Find the word "iria" in the listing below, then return every line it appears in.
SOURCE MATERIAL: Begin
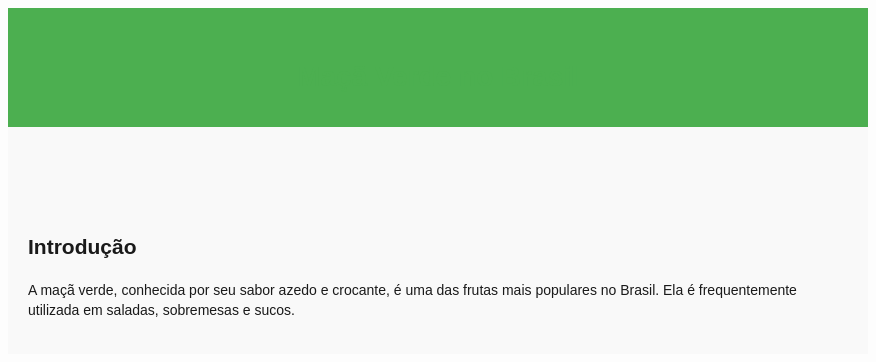 <!DOCTYPE html>
<html lang="pt-BR">
<head>
    <meta charset="UTF-8">
    <meta name="viewport" content="width=device-width, initial-scale=1.0">
    <title>Maçã Verde no Brasil</title>
    <style>
        body {
            font-family: Arial, sans-serif;
            margin: 0;
            padding: 0;
            background-color: #f9f9f9;
        }
        header {
            background-color: #4CAF50;
            color: white;
            padding: 10px 20px;
            text-align: center;
        }
        main {
            padding: 20px;
        }
        h1 {
            color: #4CAF50;
        }
        img {
            max-width: 100%;
            height: auto;
        }
        footer {
            text-align: center;
            padding: 10px 0;
            background-color: #4CAF50;
            color: white;
            position: relative;
            bottom: 0;
            width: 100%;
        }
    </style>
</head>
<body>

<header>
    <h1>Maçã Verde no Brasil</h1>
</header>

<main>
    <section>
        <h2>Introdução</h2>
        <p>A maçã verde, conhecida por seu sabor azedo e crocante, é uma das frutas mais populares no Brasil. Ela é frequentemente utilizada em saladas, sobremesas e sucos.</p>
    </section>
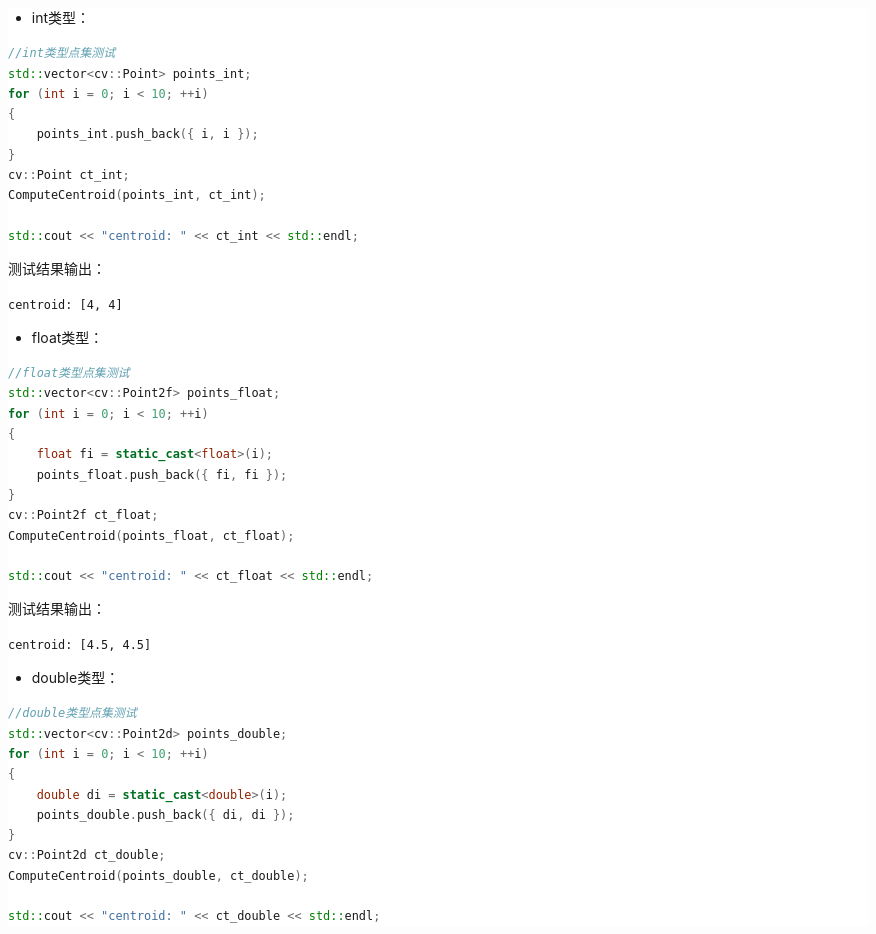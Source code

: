 - int类型：

```cpp
//int类型点集测试
std::vector<cv::Point> points_int;
for (int i = 0; i < 10; ++i)
{
    points_int.push_back({ i, i });
}
cv::Point ct_int;
ComputeCentroid(points_int, ct_int);

std::cout << "centroid: " << ct_int << std::endl;
```


测试结果输出：

```
centroid: [4, 4]
```

- float类型：

```cpp
//float类型点集测试
std::vector<cv::Point2f> points_float;
for (int i = 0; i < 10; ++i)
{
    float fi = static_cast<float>(i);
    points_float.push_back({ fi, fi });
}
cv::Point2f ct_float;
ComputeCentroid(points_float, ct_float);

std::cout << "centroid: " << ct_float << std::endl;
```


测试结果输出：

```
centroid: [4.5, 4.5]
```

- double类型：

```cpp
//double类型点集测试
std::vector<cv::Point2d> points_double;
for (int i = 0; i < 10; ++i)
{
    double di = static_cast<double>(i);
    points_double.push_back({ di, di });
}
cv::Point2d ct_double;
ComputeCentroid(points_double, ct_double);

std::cout << "centroid: " << ct_double << std::endl;
```
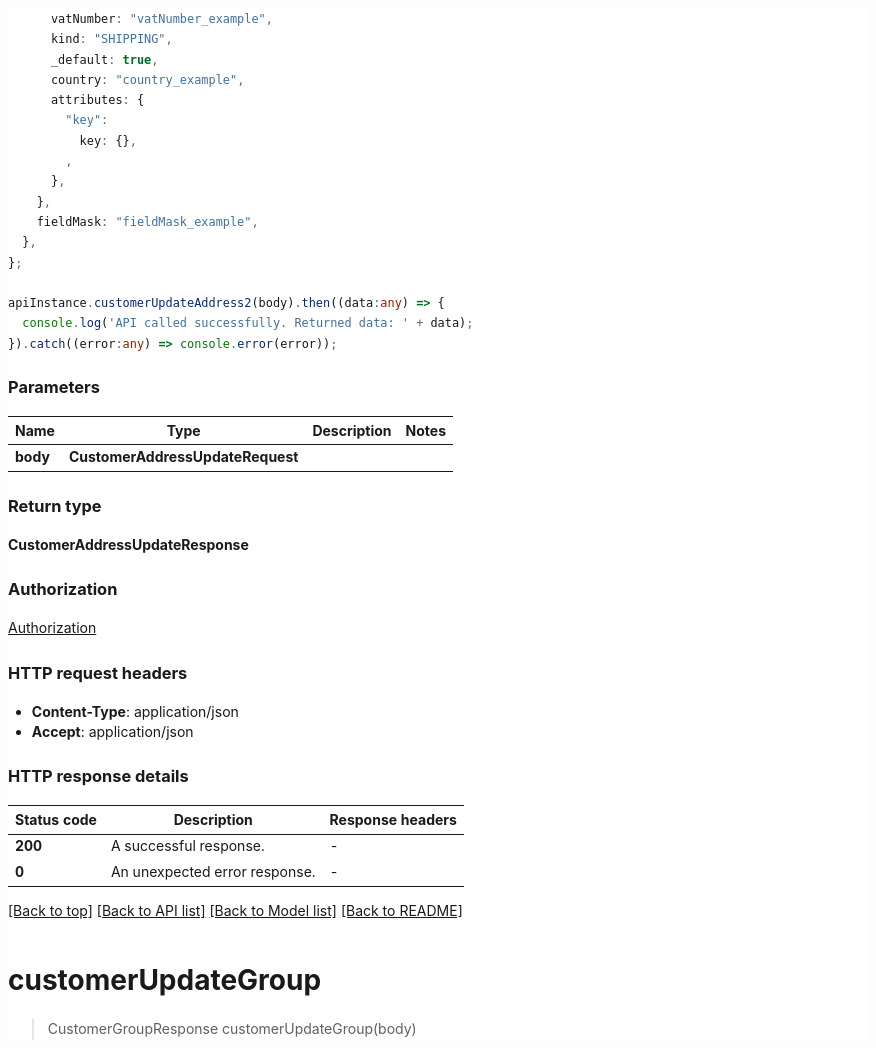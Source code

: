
 ```typescript
      vatNumber: "vatNumber_example",
      kind: "SHIPPING",
      _default: true,
      country: "country_example",
      attributes: {
        "key": 
          key: {},
        ,
      },
    },
    fieldMask: "fieldMask_example",
  },
};

apiInstance.customerUpdateAddress2(body).then((data:any) => {
  console.log('API called successfully. Returned data: ' + data);
}).catch((error:any) => console.error(error));
```


### Parameters

Name | Type | Description  | Notes
------------- | ------------- | ------------- | -------------
 **body** | **CustomerAddressUpdateRequest**|  |


### Return type

**CustomerAddressUpdateResponse**

### Authorization

[Authorization](README.md#Authorization)

### HTTP request headers

 - **Content-Type**: application/json
 - **Accept**: application/json


### HTTP response details
| Status code | Description | Response headers |
|-------------|-------------|------------------|
**200** | A successful response. |  -  |
**0** | An unexpected error response. |  -  |

[[Back to top]](#) [[Back to API list]](README.md#documentation-for-api-endpoints) [[Back to Model list]](README.md#documentation-for-models) [[Back to README]](README.md)

# **customerUpdateGroup**
> CustomerGroupResponse customerUpdateGroup(body)

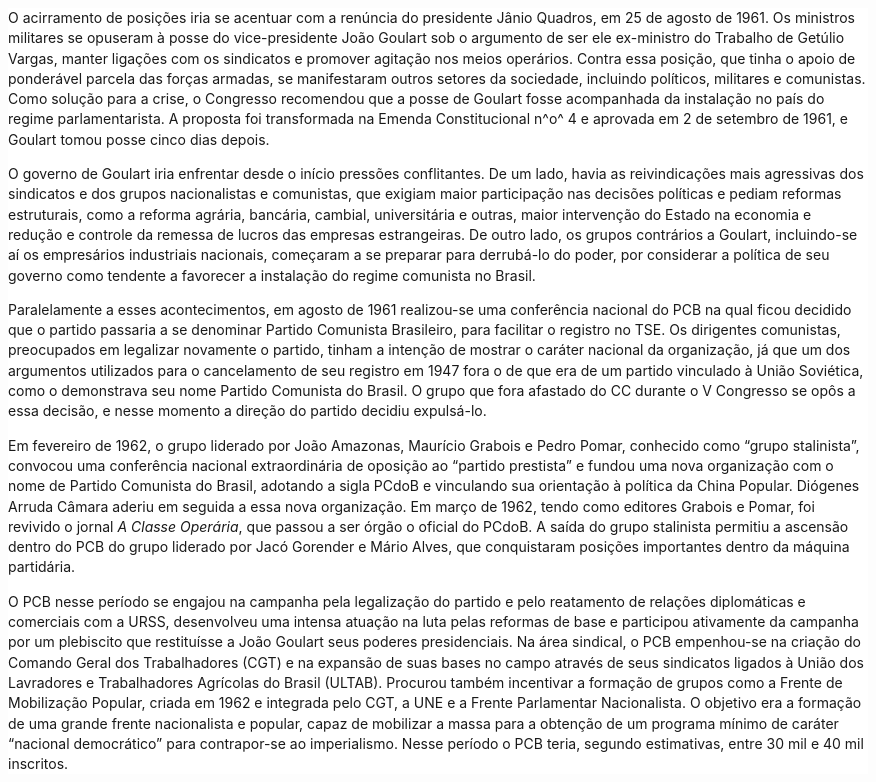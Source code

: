 O acirramento de posições iria se acentuar com a renúncia do presidente
Jânio Quadros, em 25 de agosto de 1961. Os ministros militares se
opuseram à posse do vice-presidente João Goulart sob o argumento de ser
ele ex-ministro do Trabalho de Getúlio Vargas, manter ligações com os
sindicatos e promover agitação nos meios operários. Contra essa posição,
que tinha o apoio de ponderável parcela das forças armadas, se
manifestaram outros setores da sociedade, incluindo políticos, militares
e comunistas. Como solução para a crise, o Congresso recomendou que a
posse de Goulart fosse acompanhada da instalação no país do regime
parlamentarista. A proposta foi transformada na Emenda Constitucional
n^o^ 4 e aprovada em 2 de setembro de 1961, e Goulart tomou posse cinco
dias depois.

O governo de Goulart iria enfrentar desde o início pressões
conflitantes. De um lado, havia as reivindicações mais agressivas dos
sindicatos e dos grupos nacionalistas e comunistas, que exigiam maior
participação nas decisões políticas e pediam reformas estruturais, como
a reforma agrária, bancária, cambial, universitária e outras, maior
intervenção do Estado na economia e redução e controle da remessa de
lucros das empresas estrangeiras. De outro lado, os grupos contrários a
Goulart, incluindo-se aí os empresários industriais nacionais, começaram
a se preparar para derrubá-lo do poder, por considerar a política de seu
governo como tendente a favorecer a instalação do regime comunista no
Brasil.

Paralelamente a esses acontecimentos, em agosto de 1961 realizou-se uma
conferência nacional do PCB na qual ficou decidido que o partido
passaria a se denominar Partido Comunista Brasileiro, para facilitar o
registro no TSE. Os dirigentes comunistas, preocupados em legalizar
novamente o partido, tinham a intenção de mostrar o caráter nacional da
organização, já que um dos argumentos utilizados para o cancelamento de
seu registro em 1947 fora o de que era de um partido vinculado à União
Soviética, como o demonstrava seu nome Partido Comunista do Brasil. O
grupo que fora afastado do CC durante o V Congresso se opôs a essa
decisão, e nesse momento a direção do partido decidiu expulsá-lo.

Em fevereiro de 1962, o grupo liderado por João Amazonas, Maurício
Grabois e Pedro Pomar, conhecido como “grupo stalinista”, convocou uma
conferência nacional extraordinária de oposição ao “partido prestista” e
fundou uma nova organização com o nome de Partido Comunista do Brasil,
adotando a sigla PCdoB e vinculando sua orientação à política da China
Popular. Diógenes Arruda Câmara aderiu em seguida a essa nova
organização. Em março de 1962, tendo como editores Grabois e Pomar, foi
revivido o jornal *A Classe Operária*, que passou a ser órgão o oficial
do PCdoB. A saída do grupo stalinista permitiu a ascensão dentro do PCB
do grupo liderado por Jacó Gorender e Mário Alves, que conquistaram
posições importantes dentro da máquina partidária.

O PCB nesse período se engajou na campanha pela legalização do partido e
pelo reatamento de relações diplomáticas e comerciais com a URSS,
desenvolveu uma intensa atuação na luta pelas reformas de base e
participou ativamente da campanha por um plebiscito que restituísse a
João Goulart seus poderes presidenciais. Na área sindical, o PCB
empenhou-se na criação do Comando Geral dos Trabalhadores (CGT) e na
expansão de suas bases no campo através de seus sindicatos ligados à
União dos Lavradores e Trabalhadores Agrícolas do Brasil (ULTAB).
Procurou também incentivar a formação de grupos como a Frente de
Mobilização Popular, criada em 1962 e integrada pelo CGT, a UNE e a
Frente Parlamentar Nacionalista. O objetivo era a formação de uma grande
frente nacionalista e popular, capaz de mobilizar a massa para a
obtenção de um programa mínimo de caráter “nacional democrático” para
contrapor-se ao imperialismo. Nesse período o PCB teria, segundo
estimativas, entre 30 mil e 40 mil inscritos.
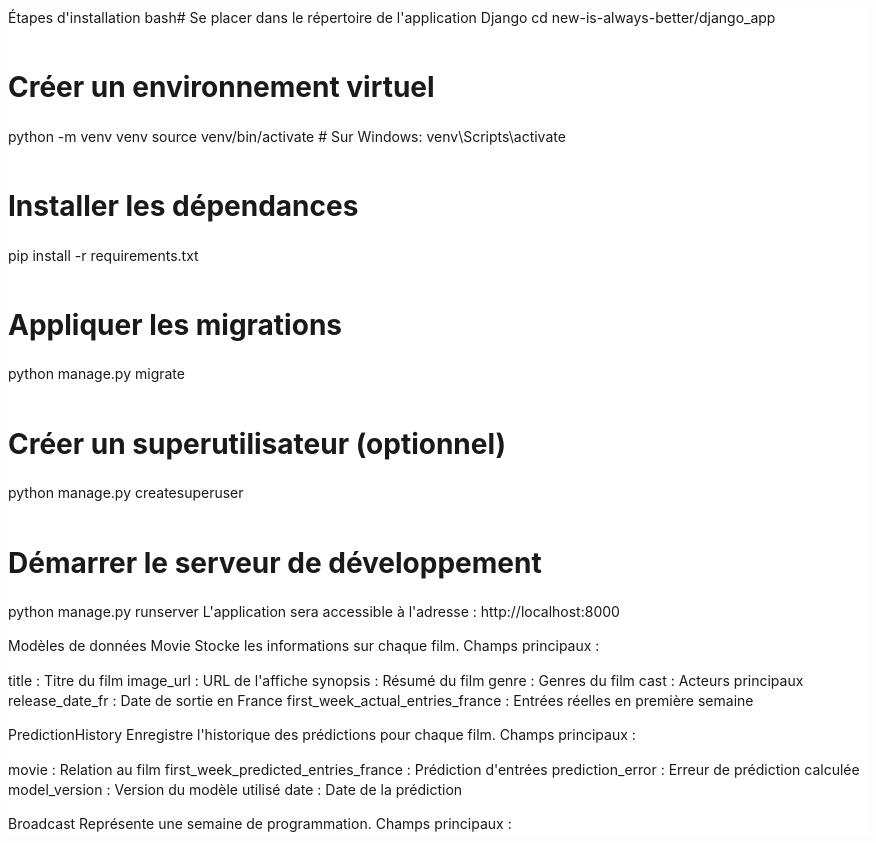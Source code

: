 Étapes d'installation
bash# Se placer dans le répertoire de l'application Django
cd new-is-always-better/django_app

# Créer un environnement virtuel
python -m venv venv
source venv/bin/activate  # Sur Windows: venv\Scripts\activate

# Installer les dépendances
pip install -r requirements.txt

# Appliquer les migrations
python manage.py migrate

# Créer un superutilisateur (optionnel)
python manage.py createsuperuser

# Démarrer le serveur de développement
python manage.py runserver
L'application sera accessible à l'adresse : http://localhost:8000

Modèles de données
Movie
Stocke les informations sur chaque film.
Champs principaux :

title : Titre du film
image_url : URL de l'affiche
synopsis : Résumé du film
genre : Genres du film
cast : Acteurs principaux
release_date_fr : Date de sortie en France
first_week_actual_entries_france : Entrées réelles en première semaine

PredictionHistory
Enregistre l'historique des prédictions pour chaque film.
Champs principaux :

movie : Relation au film
first_week_predicted_entries_france : Prédiction d'entrées
prediction_error : Erreur de prédiction calculée
model_version : Version du modèle utilisé
date : Date de la prédiction

Broadcast
Représente une semaine de programmation.
Champs principaux :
SOURCE MATERIAL: End
### [RESPONSE TO THIS EXERCISE]
: O acirramento de posições iria se acentuar com a renúncia do presidente
O governo de Goulart iria enfrentar desde o início pressões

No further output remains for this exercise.